What you should do:
Scan the material and copy every line in which "based" appears.

Given records:
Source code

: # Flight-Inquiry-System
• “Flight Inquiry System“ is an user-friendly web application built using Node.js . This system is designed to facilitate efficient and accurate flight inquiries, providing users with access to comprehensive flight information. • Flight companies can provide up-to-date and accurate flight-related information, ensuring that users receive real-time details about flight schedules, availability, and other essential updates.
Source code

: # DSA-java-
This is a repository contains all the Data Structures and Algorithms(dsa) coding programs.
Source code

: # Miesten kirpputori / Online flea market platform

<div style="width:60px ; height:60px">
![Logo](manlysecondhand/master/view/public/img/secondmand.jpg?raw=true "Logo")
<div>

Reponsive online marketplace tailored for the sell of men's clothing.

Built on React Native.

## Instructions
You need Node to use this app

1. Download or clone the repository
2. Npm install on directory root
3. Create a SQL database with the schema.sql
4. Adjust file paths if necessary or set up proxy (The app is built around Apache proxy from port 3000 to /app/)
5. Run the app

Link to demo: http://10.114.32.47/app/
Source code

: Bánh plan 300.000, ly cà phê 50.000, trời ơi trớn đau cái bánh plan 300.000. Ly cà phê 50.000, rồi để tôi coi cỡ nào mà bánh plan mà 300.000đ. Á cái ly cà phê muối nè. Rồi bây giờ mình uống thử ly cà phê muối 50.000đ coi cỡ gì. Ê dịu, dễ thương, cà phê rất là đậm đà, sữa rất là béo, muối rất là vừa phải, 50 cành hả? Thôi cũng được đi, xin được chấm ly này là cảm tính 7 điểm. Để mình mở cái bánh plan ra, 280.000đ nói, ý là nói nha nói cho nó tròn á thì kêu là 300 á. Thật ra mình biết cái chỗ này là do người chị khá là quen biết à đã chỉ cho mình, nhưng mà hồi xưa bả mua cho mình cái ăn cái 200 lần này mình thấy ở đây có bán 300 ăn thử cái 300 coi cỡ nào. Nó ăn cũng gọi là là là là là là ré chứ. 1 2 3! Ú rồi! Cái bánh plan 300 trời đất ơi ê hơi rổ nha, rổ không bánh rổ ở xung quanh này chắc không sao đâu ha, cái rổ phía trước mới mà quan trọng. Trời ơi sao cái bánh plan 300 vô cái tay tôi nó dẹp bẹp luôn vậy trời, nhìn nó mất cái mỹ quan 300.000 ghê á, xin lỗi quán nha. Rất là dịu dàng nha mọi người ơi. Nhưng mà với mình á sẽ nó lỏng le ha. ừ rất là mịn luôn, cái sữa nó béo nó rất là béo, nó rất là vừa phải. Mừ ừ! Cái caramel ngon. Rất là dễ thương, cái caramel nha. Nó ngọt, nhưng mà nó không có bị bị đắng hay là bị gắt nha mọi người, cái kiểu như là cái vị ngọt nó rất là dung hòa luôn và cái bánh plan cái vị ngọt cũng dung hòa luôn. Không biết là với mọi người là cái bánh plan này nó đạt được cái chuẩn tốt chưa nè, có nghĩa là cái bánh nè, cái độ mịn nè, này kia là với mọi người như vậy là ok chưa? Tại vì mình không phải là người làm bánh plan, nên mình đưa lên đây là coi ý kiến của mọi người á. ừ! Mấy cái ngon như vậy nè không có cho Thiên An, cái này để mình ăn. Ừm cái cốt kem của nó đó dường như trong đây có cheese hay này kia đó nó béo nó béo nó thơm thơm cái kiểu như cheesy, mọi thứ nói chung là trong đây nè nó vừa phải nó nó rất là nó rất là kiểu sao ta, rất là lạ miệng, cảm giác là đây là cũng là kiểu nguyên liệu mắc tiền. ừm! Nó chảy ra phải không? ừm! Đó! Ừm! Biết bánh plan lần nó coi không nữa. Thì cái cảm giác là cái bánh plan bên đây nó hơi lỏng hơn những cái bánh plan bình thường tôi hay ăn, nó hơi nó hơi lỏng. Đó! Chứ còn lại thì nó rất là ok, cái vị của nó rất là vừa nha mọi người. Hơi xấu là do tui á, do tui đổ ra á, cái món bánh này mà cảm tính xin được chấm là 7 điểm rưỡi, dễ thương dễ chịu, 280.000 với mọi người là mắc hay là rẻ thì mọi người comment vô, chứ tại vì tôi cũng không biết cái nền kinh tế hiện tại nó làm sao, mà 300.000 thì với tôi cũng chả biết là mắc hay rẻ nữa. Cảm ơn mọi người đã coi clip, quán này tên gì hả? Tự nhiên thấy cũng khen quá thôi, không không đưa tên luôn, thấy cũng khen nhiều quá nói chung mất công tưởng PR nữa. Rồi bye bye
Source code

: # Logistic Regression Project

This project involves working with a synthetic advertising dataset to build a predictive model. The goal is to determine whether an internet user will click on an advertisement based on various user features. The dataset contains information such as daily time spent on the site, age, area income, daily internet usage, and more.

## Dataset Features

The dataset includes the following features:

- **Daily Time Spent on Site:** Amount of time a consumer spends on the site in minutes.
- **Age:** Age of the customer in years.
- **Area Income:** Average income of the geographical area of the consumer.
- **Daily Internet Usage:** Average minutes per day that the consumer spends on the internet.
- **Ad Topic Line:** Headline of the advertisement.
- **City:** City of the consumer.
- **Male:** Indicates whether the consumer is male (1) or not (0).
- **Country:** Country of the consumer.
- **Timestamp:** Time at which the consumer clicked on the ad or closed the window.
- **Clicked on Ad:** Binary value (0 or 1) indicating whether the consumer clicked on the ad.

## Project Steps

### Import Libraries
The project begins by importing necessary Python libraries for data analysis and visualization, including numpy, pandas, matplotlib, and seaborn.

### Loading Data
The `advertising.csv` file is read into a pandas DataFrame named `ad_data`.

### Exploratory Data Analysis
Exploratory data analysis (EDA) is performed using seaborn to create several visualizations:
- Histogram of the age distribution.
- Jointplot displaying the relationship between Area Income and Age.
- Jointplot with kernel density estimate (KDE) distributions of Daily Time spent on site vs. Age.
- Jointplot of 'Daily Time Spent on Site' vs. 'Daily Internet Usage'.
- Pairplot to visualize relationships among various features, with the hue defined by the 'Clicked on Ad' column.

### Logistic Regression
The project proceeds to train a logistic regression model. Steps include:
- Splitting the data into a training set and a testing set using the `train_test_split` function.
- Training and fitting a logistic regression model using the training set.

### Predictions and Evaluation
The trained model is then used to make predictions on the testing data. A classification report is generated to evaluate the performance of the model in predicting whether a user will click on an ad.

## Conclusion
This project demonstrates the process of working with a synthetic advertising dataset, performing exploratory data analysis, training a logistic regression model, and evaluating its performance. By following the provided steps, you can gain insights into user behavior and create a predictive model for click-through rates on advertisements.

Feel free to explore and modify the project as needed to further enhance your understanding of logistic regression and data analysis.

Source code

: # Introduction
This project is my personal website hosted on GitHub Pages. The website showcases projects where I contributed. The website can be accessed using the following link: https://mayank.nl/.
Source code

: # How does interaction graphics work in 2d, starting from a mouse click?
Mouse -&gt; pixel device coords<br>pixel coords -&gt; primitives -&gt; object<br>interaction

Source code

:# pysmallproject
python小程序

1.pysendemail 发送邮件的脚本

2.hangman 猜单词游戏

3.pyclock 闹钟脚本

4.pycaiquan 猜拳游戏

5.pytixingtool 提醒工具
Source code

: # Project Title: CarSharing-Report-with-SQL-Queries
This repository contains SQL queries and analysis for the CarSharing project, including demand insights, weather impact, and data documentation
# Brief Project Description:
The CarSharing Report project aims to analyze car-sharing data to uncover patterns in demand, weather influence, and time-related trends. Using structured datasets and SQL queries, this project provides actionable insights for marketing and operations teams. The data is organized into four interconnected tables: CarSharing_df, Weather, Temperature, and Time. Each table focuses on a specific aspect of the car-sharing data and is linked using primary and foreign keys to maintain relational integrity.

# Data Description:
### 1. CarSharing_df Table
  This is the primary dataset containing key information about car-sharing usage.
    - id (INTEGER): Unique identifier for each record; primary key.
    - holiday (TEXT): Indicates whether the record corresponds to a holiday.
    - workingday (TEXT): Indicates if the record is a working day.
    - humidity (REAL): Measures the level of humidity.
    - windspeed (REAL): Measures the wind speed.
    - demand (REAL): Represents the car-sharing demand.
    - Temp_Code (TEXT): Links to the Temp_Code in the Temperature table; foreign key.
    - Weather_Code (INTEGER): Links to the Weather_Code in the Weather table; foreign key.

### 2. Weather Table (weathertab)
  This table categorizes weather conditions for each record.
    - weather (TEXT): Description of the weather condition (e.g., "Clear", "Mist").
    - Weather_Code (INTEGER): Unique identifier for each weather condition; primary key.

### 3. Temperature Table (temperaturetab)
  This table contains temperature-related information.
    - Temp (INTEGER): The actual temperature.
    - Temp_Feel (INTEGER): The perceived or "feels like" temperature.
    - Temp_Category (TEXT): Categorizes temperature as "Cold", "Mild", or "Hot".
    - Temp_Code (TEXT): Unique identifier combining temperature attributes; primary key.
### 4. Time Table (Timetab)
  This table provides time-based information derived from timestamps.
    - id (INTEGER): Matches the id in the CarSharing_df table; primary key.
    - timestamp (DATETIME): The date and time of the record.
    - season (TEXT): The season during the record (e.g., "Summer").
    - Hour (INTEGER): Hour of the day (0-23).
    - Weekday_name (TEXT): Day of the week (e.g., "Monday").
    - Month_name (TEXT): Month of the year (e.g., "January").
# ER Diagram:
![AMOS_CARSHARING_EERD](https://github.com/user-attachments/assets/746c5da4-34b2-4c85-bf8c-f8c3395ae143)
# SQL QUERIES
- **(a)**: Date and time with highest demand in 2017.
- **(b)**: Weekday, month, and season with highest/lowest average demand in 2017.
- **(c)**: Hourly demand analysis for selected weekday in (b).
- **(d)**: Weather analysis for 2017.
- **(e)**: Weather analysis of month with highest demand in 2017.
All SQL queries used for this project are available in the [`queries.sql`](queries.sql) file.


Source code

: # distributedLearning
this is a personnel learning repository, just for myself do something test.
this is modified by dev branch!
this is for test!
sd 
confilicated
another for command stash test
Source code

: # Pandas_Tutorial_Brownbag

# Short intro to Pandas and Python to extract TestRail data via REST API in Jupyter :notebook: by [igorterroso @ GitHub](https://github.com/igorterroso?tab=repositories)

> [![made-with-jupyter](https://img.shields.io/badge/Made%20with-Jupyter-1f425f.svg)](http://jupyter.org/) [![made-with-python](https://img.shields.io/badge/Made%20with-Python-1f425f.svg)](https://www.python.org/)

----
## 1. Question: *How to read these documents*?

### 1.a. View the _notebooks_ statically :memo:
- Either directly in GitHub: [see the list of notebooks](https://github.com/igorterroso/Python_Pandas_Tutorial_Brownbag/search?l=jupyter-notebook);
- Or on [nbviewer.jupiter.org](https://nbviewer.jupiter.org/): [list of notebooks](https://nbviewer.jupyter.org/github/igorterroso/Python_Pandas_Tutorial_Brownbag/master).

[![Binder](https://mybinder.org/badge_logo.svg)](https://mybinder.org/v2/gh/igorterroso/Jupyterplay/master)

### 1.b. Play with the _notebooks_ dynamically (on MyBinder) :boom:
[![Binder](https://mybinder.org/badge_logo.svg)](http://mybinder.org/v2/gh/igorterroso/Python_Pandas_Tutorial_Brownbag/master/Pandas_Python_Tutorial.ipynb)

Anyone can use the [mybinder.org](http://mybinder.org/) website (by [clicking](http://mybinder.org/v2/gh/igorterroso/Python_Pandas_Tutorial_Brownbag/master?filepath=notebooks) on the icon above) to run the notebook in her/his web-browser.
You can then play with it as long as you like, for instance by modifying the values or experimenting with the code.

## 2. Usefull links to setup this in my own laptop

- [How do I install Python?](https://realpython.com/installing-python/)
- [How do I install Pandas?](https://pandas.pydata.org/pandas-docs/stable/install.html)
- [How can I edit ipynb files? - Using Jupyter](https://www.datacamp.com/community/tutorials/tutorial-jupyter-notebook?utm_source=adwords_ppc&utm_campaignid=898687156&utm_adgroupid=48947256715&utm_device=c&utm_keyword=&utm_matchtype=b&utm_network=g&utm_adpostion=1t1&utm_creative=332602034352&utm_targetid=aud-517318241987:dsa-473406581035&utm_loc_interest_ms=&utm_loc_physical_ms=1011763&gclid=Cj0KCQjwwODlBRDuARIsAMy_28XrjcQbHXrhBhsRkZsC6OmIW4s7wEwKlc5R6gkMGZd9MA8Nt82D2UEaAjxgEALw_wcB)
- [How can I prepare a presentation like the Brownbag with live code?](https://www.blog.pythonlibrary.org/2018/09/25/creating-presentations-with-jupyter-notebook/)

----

Result for this task:
This project involves working with a synthetic advertising dataset to build a predictive model. The goal is to determine whether an internet user will click on an advertisement based on various user features. The dataset contains information such as daily time spent on the site, age, area income, daily internet usage, and more.
  This table provides time-based information derived from timestamps.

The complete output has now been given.